◆ About this task ◆
Pull every line with "method" from the entries below.

== Segment start ==

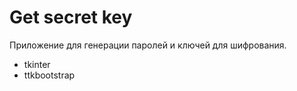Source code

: # Get secret key

Приложение для генерации паролей и ключей для шифрования.

- tkinter
- ttkbootstrap
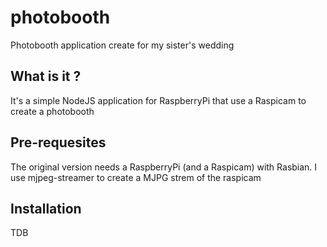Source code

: # photobooth
Photobooth application create for my sister's wedding

## What is it ?
It's a simple NodeJS application for RaspberryPi that use a Raspicam to create a photobooth

## Pre-requesites
The original version needs a RaspberryPi (and a Raspicam) with Rasbian. I use mjpeg-streamer to create a MJPG strem of the raspicam

## Installation
TDB
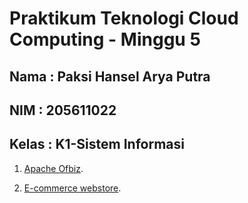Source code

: Praktikum Teknologi Cloud Computing - Minggu 5
=====================

Nama : Paksi Hansel Arya Putra
--------
NIM : 205611022
--------
Kelas  : K1-Sistem Informasi
--------

1. [Apache Ofbiz](https://github.com/paksihansel/tekn-cloud-computing/blob/master/minggu-05/ApacheOfbiz.md).

2. [E-commerce webstore](https://github.com/paksihansel/tekn-cloud-computing/blob/master/minggu-05/E-commerce_webstore.md).

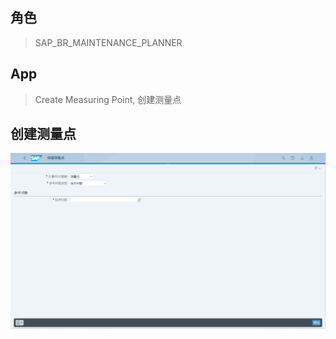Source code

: ## 角色
> SAP_BR_MAINTENANCE_PLANNER
## App
> Create Measuring Point, 创建测量点
## 创建测量点
![Measuring-Point](./img/Measuring-Point.png "测量点")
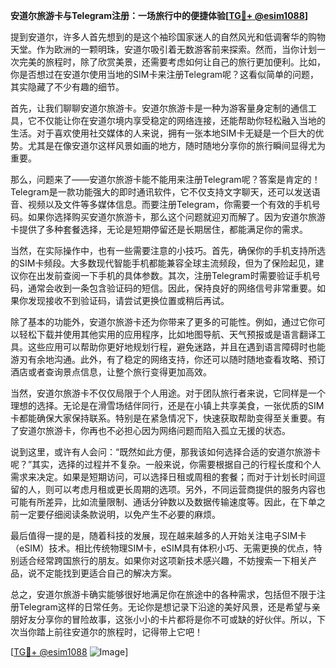 **安道尔旅游卡与Telegram注册：一场旅行中的便捷体验[[TG💪+ @esim1088](https://t.me/s/esim1088)]**

提到安道尔，许多人首先想到的是这个袖珍国家迷人的自然风光和低调奢华的购物天堂。作为欧洲的一颗明珠，安道尔吸引着无数游客前来探索。然而，当你计划一次完美的旅程时，除了欣赏美景，还需要考虑如何让自己的旅行更加便利。比如，你是否想过在安道尔使用当地的SIM卡来注册Telegram呢？这看似简单的问题，其实隐藏了不少有趣的细节。

首先，让我们聊聊安道尔旅游卡。安道尔旅游卡是一种为游客量身定制的通信工具，它不仅能让你在安道尔境内享受稳定的网络连接，还能帮助你轻松融入当地的生活。对于喜欢使用社交媒体的人来说，拥有一张本地SIM卡无疑是一个巨大的优势。尤其是在像安道尔这样风景如画的地方，随时随地分享你的旅行瞬间显得尤为重要。

那么，问题来了——安道尔旅游卡能不能用来注册Telegram呢？答案是肯定的！Telegram是一款功能强大的即时通讯软件，它不仅支持文字聊天，还可以发送语音、视频以及文件等多媒体信息。而要注册Telegram，你需要一个有效的手机号码。如果你选择购买安道尔旅游卡，那么这个问题就迎刃而解了。因为安道尔旅游卡提供了多种套餐选择，无论是短期停留还是长期居住，都能满足你的需求。

当然，在实际操作中，也有一些需要注意的小技巧。首先，确保你的手机支持所选的SIM卡频段。大多数现代智能手机都能兼容全球主流频段，但为了保险起见，建议你在出发前查阅一下手机的具体参数。其次，注册Telegram时需要验证手机号码，通常会收到一条包含验证码的短信。因此，保持良好的网络信号非常重要。如果你发现接收不到验证码，请尝试更换位置或稍后再试。

除了基本的功能外，安道尔旅游卡还为你带来了更多的可能性。例如，通过它你可以轻松下载并使用其他实用的应用程序，比如地图导航、天气预报或是语言翻译工具。这些应用可以帮助你更好地规划行程，避免迷路，并且在遇到语言障碍时也能游刃有余地沟通。此外，有了稳定的网络支持，你还可以随时随地查看攻略、预订酒店或者查询景点信息，让整个旅行变得更加高效。

当然，安道尔旅游卡不仅仅局限于个人用途。对于团队旅行者来说，它同样是一个理想的选择。无论是在滑雪场结伴同行，还是在小镇上共享美食，一张优质的SIM卡都能确保大家保持联系。特别是在紧急情况下，快速获取帮助变得至关重要。有了安道尔旅游卡，你再也不必担心因为网络问题而陷入孤立无援的状态。

说到这里，或许有人会问：“既然如此方便，那我该如何选择合适的安道尔旅游卡呢？”其实，选择的过程并不复杂。一般来说，你需要根据自己的行程长度和个人需求来决定。如果是短期访问，可以选择日租或周租的套餐；而对于计划长时间逗留的人，则可以考虑月租或更长周期的选项。另外，不同运营商提供的服务内容也可能有所差异，比如流量限制、通话分钟数以及数据传输速度等。因此，在下单之前一定要仔细阅读条款说明，以免产生不必要的麻烦。

最后值得一提的是，随着科技的发展，现在越来越多的人开始关注电子SIM卡（eSIM）技术。相比传统物理SIM卡，eSIM具有体积小巧、无需更换的优点，特别适合经常跨国旅行的朋友。如果你对这项新技术感兴趣，不妨搜索一下相关产品，说不定能找到更适合自己的解决方案。

总之，安道尔旅游卡确实能够很好地满足你在旅途中的各种需求，包括但不限于注册Telegram这样的日常任务。无论你是想记录下沿途的美好风景，还是希望与亲朋好友分享你的冒险故事，这张小小的卡片都将是你不可或缺的好伙伴。所以，下次当你踏上前往安道尔的旅程时，记得带上它吧！

[[TG💪+ @esim1088](https://t.me/s/esim1088) ![Image](https://i.postimg.cc/4NQfJmqS/Snipaste-2025-05-13-00-14-12.png)]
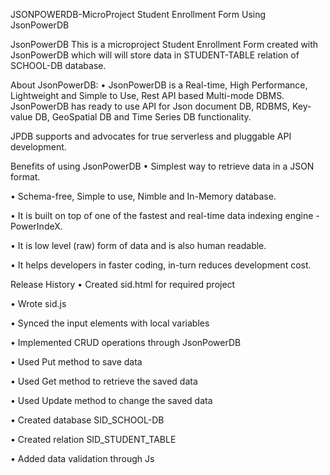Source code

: JSONPOWERDB-MicroProject
Student Enrollment Form Using JsonPowerDB

JsonPowerDB
This is a microproject Student Enrollment Form created with JsonPowerDB which will will store data in STUDENT-TABLE relation of SCHOOL-DB database.

About JsonPowerDB:
• JsonPowerDB is a Real-time, High Performance, Lightweight and Simple to Use, Rest API based Multi-mode DBMS. JsonPowerDB has ready to use API for Json document DB, RDBMS, Key-value DB, GeoSpatial DB and Time Series DB functionality.

JPDB supports and advocates for true serverless and pluggable API development.

Benefits of using JsonPowerDB
• Simplest way to retrieve data in a JSON format.

• Schema-free, Simple to use, Nimble and In-Memory database.

• It is built on top of one of the fastest and real-time data indexing engine - PowerIndeX.

• It is low level (raw) form of data and is also human readable.

• It helps developers in faster coding, in-turn reduces development cost.

Release History
• Created sid.html for required project

• Wrote sid.js

• Synced the input elements with local variables

• Implemented CRUD operations through JsonPowerDB

• Used Put method to save data

• Used Get method to retrieve the saved data

• Used Update method to change the saved data

• Created database SID_SCHOOL-DB

• Created relation SID_STUDENT_TABLE

• Added data validation through Js
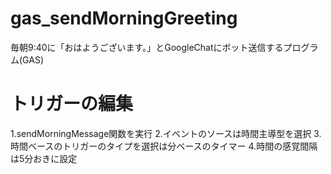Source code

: # gas_sendMorningGreeting
毎朝9:40に「おはようございます。」とGoogleChatにボット送信するプログラム(GAS)

# トリガーの編集
1.sendMorningMessage関数を実行
2.イベントのソースは時間主導型を選択
3.時間ベースのトリガーのタイプを選択は分ベースのタイマー
4.時間の感覚間隔は5分おきに設定
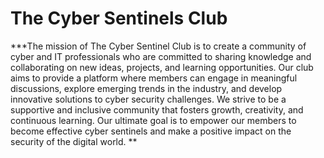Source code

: # The Cyber Sentinels Club
        
***The mission of The Cyber Sentinel Club is to create a community of cyber and IT professionals who are committed to sharing knowledge and collaborating on new ideas, projects, and learning opportunities. Our club aims to provide a platform where members can engage in meaningful discussions, explore emerging trends in the industry, and develop innovative solutions to cyber security challenges. We strive to be a supportive and inclusive community that fosters growth, creativity, and continuous learning. Our ultimate goal is to empower our members to become effective cyber sentinels and make a positive impact on the security of the digital world. **

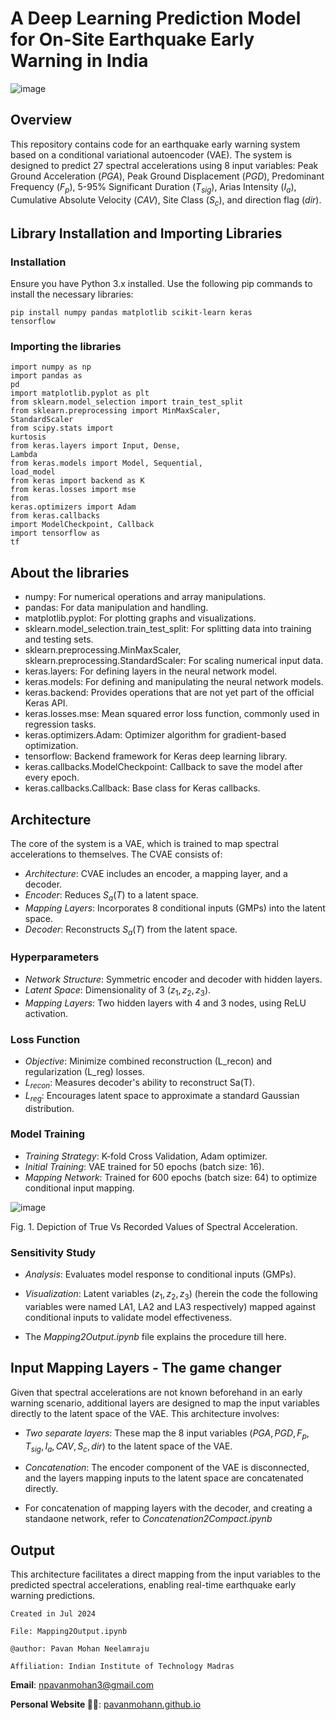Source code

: # A Deep Learning Prediction Model for On-Site Earthquake Early Warning in India

![image](https://github.com/PavanMohanN/EEW_system_Variational/assets/65588614/7673bf77-604a-4b8a-9bcd-53fada23d96c)

## Overview

This repository contains code for an earthquake early warning system based on a conditional variational autoencoder (VAE). The system is designed to predict 27 spectral accelerations using 8 input variables: Peak Ground Acceleration ($PGA$), Peak Ground Displacement ($PGD$), Predominant Frequency ($F_p$), 5-95% Significant Duration  ($T_{sig}$), Arias Intensity ($I_a$), Cumulative Absolute Velocity  ($CAV$), Site Class ($S_c$), and direction flag ($dir$). 

## Library Installation and Importing Libraries

### Installation

Ensure you have Python 3.x installed. Use the following pip commands to install the necessary libraries:

<code>pip install numpy pandas matplotlib scikit-learn keras tensorflow</code><br>

<h3> Importing the libraries </h3>

<code>import numpy as np</code><br>
<code>import pandas as pd</code><br>
<code>import matplotlib.pyplot as plt</code><br>
<code>from sklearn.model_selection import train_test_split</code><br>
<code>from sklearn.preprocessing import MinMaxScaler, StandardScaler</code><br>
<code>from scipy.stats import kurtosis</code><br>
<code>from keras.layers import Input, Dense, Lambda</code><br>
<code>from keras.models import Model, Sequential, load_model</code><br>
<code>from keras import backend as K</code><br>
<code>from keras.losses import mse</code><br>
<code>from keras.optimizers import Adam</code><br>
<code>from keras.callbacks import ModelCheckpoint, Callback</code><br>
<code>import tensorflow as tf</code><br>

## About the libraries

- numpy: For numerical operations and array manipulations.
- pandas: For data manipulation and handling.
- matplotlib.pyplot: For plotting graphs and visualizations.
- sklearn.model_selection.train_test_split: For splitting data into training and testing sets.
- sklearn.preprocessing.MinMaxScaler, sklearn.preprocessing.StandardScaler: For scaling numerical input data.
- keras.layers: For defining layers in the neural network model.
- keras.models: For defining and manipulating the neural network models.
- keras.backend: Provides operations that are not yet part of the official Keras API.
- keras.losses.mse: Mean squared error loss function, commonly used in regression tasks.
- keras.optimizers.Adam: Optimizer algorithm for gradient-based optimization.
- tensorflow: Backend framework for Keras deep learning library.
- keras.callbacks.ModelCheckpoint: Callback to save the model after every epoch.
- keras.callbacks.Callback: Base class for Keras callbacks.

## Architecture

The core of the system is a VAE, which is trained to map spectral accelerations to themselves. The CVAE consists of:
- *Architecture*: CVAE includes an encoder, a mapping layer, and a decoder.
- *Encoder*: Reduces $S_a(T)$ to a latent space.
- *Mapping Layers*: Incorporates 8 conditional inputs (GMPs) into the latent space.
- *Decoder*: Reconstructs $S_a(T)$ from the latent space.

### Hyperparameters

- *Network Structure*: Symmetric encoder and decoder with hidden layers.
- *Latent Space*: Dimensionality of 3 ($z_1, z_2, z_3$).
- *Mapping Layers*: Two hidden layers with 4 and 3 nodes, using ReLU activation.

### Loss Function

- *Objective*: Minimize combined reconstruction (L_recon) and regularization (L_reg) losses.
- *$L_{recon}$*: Measures decoder's ability to reconstruct Sa(T).
- *$L_{reg}$*: Encourages latent space to approximate a standard Gaussian distribution.

### Model Training

- *Training Strategy*: K-fold Cross Validation, Adam optimizer.
- *Initial Training*: VAE trained for 50 epochs (batch size: 16).
- *Mapping Network*: Trained for 600 epochs (batch size: 64) to optimize conditional input mapping.

![image](https://github.com/PavanMohanN/EEW_system_Variational/assets/65588614/273031b6-3776-4d88-ab2a-2a99abf829f4)

Fig. 1. Depiction of True Vs Recorded Values of Spectral Acceleration.

### Sensitivity Study

- *Analysis*: Evaluates model response to conditional inputs (GMPs).
- *Visualization*: Latent variables ($z_1, z_2, z_3$) (herein the code the following variables were named LA1, LA2 and LA3 respectively) mapped against conditional inputs to validate model effectiveness.

- The *Mapping2Output.ipynb* file explains the procedure till here.

## Input Mapping Layers - The game changer
Given that spectral accelerations are not known beforehand in an early warning scenario, additional layers are designed to map the input variables directly to the latent space of the VAE. This architecture involves:
- *Two separate layers*: These map the 8 input variables ($PGA, PGD, F_p, T_{sig}, {I_a}, CAV, S_c, dir$) to the latent space of the VAE.
- *Concatenation*: The encoder component of the VAE is disconnected, and the layers mapping inputs to the latent space are concatenated directly.

- For concatenation of mapping layers with the decoder, and creating a standaone network, refer to *Concatenation2Compact.ipynb*

## Output

This architecture facilitates a direct mapping from the input variables to the predicted spectral accelerations, enabling real-time earthquake early warning predictions.

`Created in Jul 2024`

`File: Mapping2Output.ipynb`

`@author: Pavan Mohan Neelamraju`

`Affiliation: Indian Institute of Technology Madras`

**Email**: npavanmohan3@gmail.com

**Personal Website 🔴🔵**: [pavanmohann.github.io](https://pavanmohann.github.io/)
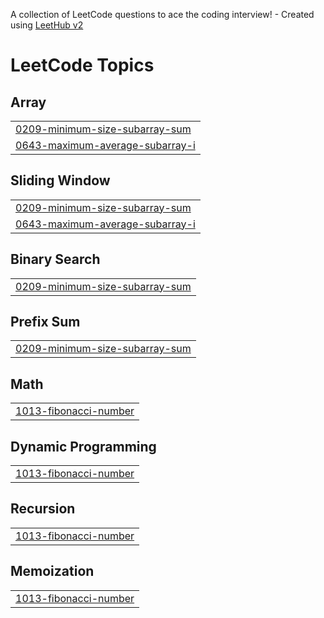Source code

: A collection of LeetCode questions to ace the coding interview! - Created using [LeetHub v2](https://github.com/arunbhardwaj/LeetHub-2.0)
<!---LeetCode Topics Start-->
# LeetCode Topics
## Array
|  |
| ------- |
| [0209-minimum-size-subarray-sum](https://github.com/AripalliChethan/leetcode/tree/master/0209-minimum-size-subarray-sum) |
| [0643-maximum-average-subarray-i](https://github.com/AripalliChethan/leetcode/tree/master/0643-maximum-average-subarray-i) |
## Sliding Window
|  |
| ------- |
| [0209-minimum-size-subarray-sum](https://github.com/AripalliChethan/leetcode/tree/master/0209-minimum-size-subarray-sum) |
| [0643-maximum-average-subarray-i](https://github.com/AripalliChethan/leetcode/tree/master/0643-maximum-average-subarray-i) |
## Binary Search
|  |
| ------- |
| [0209-minimum-size-subarray-sum](https://github.com/AripalliChethan/leetcode/tree/master/0209-minimum-size-subarray-sum) |
## Prefix Sum
|  |
| ------- |
| [0209-minimum-size-subarray-sum](https://github.com/AripalliChethan/leetcode/tree/master/0209-minimum-size-subarray-sum) |
## Math
|  |
| ------- |
| [1013-fibonacci-number](https://github.com/AripalliChethan/leetcode/tree/master/1013-fibonacci-number) |
## Dynamic Programming
|  |
| ------- |
| [1013-fibonacci-number](https://github.com/AripalliChethan/leetcode/tree/master/1013-fibonacci-number) |
## Recursion
|  |
| ------- |
| [1013-fibonacci-number](https://github.com/AripalliChethan/leetcode/tree/master/1013-fibonacci-number) |
## Memoization
|  |
| ------- |
| [1013-fibonacci-number](https://github.com/AripalliChethan/leetcode/tree/master/1013-fibonacci-number) |
<!---LeetCode Topics End-->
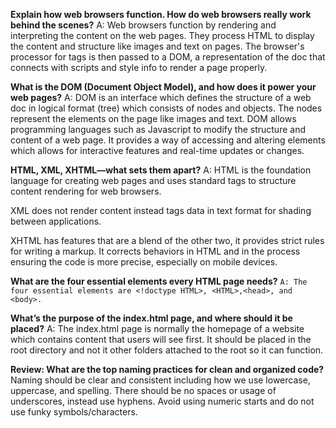**Explain how web browsers function. How do web browsers really work behind the scenes?**
A: Web browsers function by rendering and interpreting the content on the web pages. They process HTML to
 display the content and structure like images and text on pages. The browser's processor 
for tags is then passed to a DOM, a representation of the doc that connects with scripts and 
style info to render a page properly.

**What is the DOM (Document Object Model), and how does it power your web pages?**
A: DOM is an interface which defines the structure of a web doc in logical format (tree) which 
consists of nodes and objects. The nodes represent the elements on the page like images and text.
DOM allows programming languages such as Javascript to modify the structure and content of a web page.
It provides a way of accessing and altering elements which allows for interactive features and real-time
updates or changes.

**HTML, XML, XHTML—what sets them apart?**
A: 
HTML is the foundation language for creating web pages and uses standard tags to 
structure content rendering for web browsers.

XML does not render content instead tags data in text format for shading between applications.

XHTML has features that are a blend of the other two, it provides strict rules for writing a
markup. It corrects behaviors in HTML and in the process ensuring the code is more precise, especially on mobile devices.

**What are the four essential elements every HTML page needs?**
``A: The four essential elements are <!doctype HTML>, <HTML>,<head>, and <body>.``

**What’s the purpose of the index.html page, and where should it be placed?**
A: The index.html page is normally the homepage of a website which contains content that users will see first.
It should be placed in the root directory and not it other folders attached to the root so it can function.

**Review: What are the top naming practices for clean and organized code?**
Naming should be clear and consistent including how we use lowercase, uppercase, and spelling. 
There should be no spaces or usage of underscores, instead use hyphens. Avoid using numeric
starts and do not use funky symbols/characters.
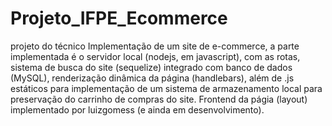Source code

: # Projeto_IFPE_Ecommerce
projeto do técnico
Implementação de um site de e-commerce, a parte implementada é o servidor local (nodejs, em javascript), com as rotas, sistema de busca do site (sequelize) integrado
com banco de dados (MySQL), renderização dinâmica da página (handlebars), além de .js estáticos para implementação de um sistema de armazenamento local para preservação
do carrinho de compras do site. Frontend da págia (layout) implementado por luizgomess (e ainda em desenvolvimento).
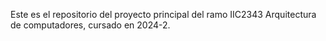 Este es el repositorio del proyecto principal del ramo IIC2343 Arquitectura de computadores, cursado en 2024-2. 
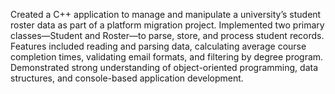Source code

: Created a C++ application to manage and manipulate a university’s student roster data as part of a platform migration project. Implemented two primary classes—Student and Roster—to parse, store, and process student records. Features included reading and parsing data, calculating average course completion times, validating email formats, and filtering by degree program. Demonstrated strong understanding of object-oriented programming, data structures, and console-based application development.

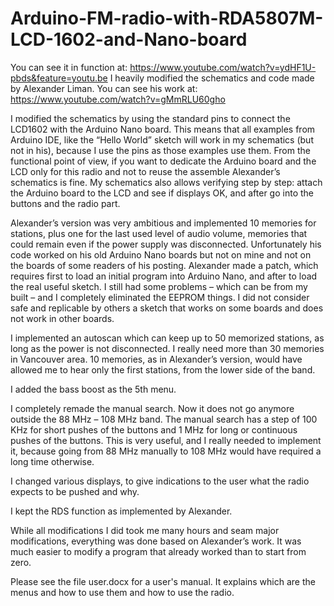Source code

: # Arduino-FM-radio-with-RDA5807M-LCD-1602-and-Nano-board

You can see it in function at: https://www.youtube.com/watch?v=ydHF1U-pbds&feature=youtu.be
I heavily modified the schematics and code made by Alexander Liman. You can see his work at: https://www.youtube.com/watch?v=gMmRLU60gho

I modified the schematics by using the standard pins to connect the LCD1602 with the Arduino Nano board. This means that all examples from Arduino IDE, like the “Hello World” sketch will work in my schematics (but not in his), because I use the pins as those examples use them. From the functional point of view, if you want to dedicate the Arduino board and the LCD only for this radio and not to reuse the assemble Alexander’s schematics is fine. My schematics also allows verifying step by step: attach the Arduino board to the LCD and see if displays OK, and after go into the buttons and the radio part.

Alexander’s version was very ambitious and implemented 10 memories for stations, plus one for the last used level of audio volume, memories that could remain even if the power supply was disconnected. Unfortunately his code worked on his old Arduino Nano boards but not on mine and not on the boards of some readers of his posting. Alexander made a patch, which requires first to load an initial program into Arduino Nano, and after to load the real useful sketch. I still had some problems – which can be from my built – and I completely eliminated the EEPROM things. I did not consider safe and replicable by others a sketch that works on some boards and does not work in other boards.

I implemented an autoscan which can keep up to 50 memorized stations, as long as the power is not disconnected. I really need more than 30 memories in Vancouver area. 10 memories, as in Alexander’s version, would have allowed me to hear only the first stations, from the lower side of the band.

I added the bass boost as the 5th menu.

I completely remade the manual search. Now it does not go anymore outside the 88 MHz – 108 MHz band. The manual search has a step of 100 KHz for short pushes of the buttons and 1 MHz for long or continuous pushes of the buttons. This is very useful, and I really needed to implement it, because going from 88 MHz manually to 108 MHz would have required a long time otherwise.

I changed various displays, to give indications to the user what the radio expects to be pushed and why.

I kept the RDS function as implemented by Alexander.

While all modifications I did took me many hours and seam major modifications, everything was done based on Alexander’s work. It was much easier to modify a program that already worked than to start from zero.  

Please see the file user.docx for a user's manual. It explains which are the menus and how to use them and how to use the radio.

== Segment end ==

◆ Result for this exercise ◆
• Used Put method to save data
• Used Get method to retrieve the saved data
• Used Update method to change the saved data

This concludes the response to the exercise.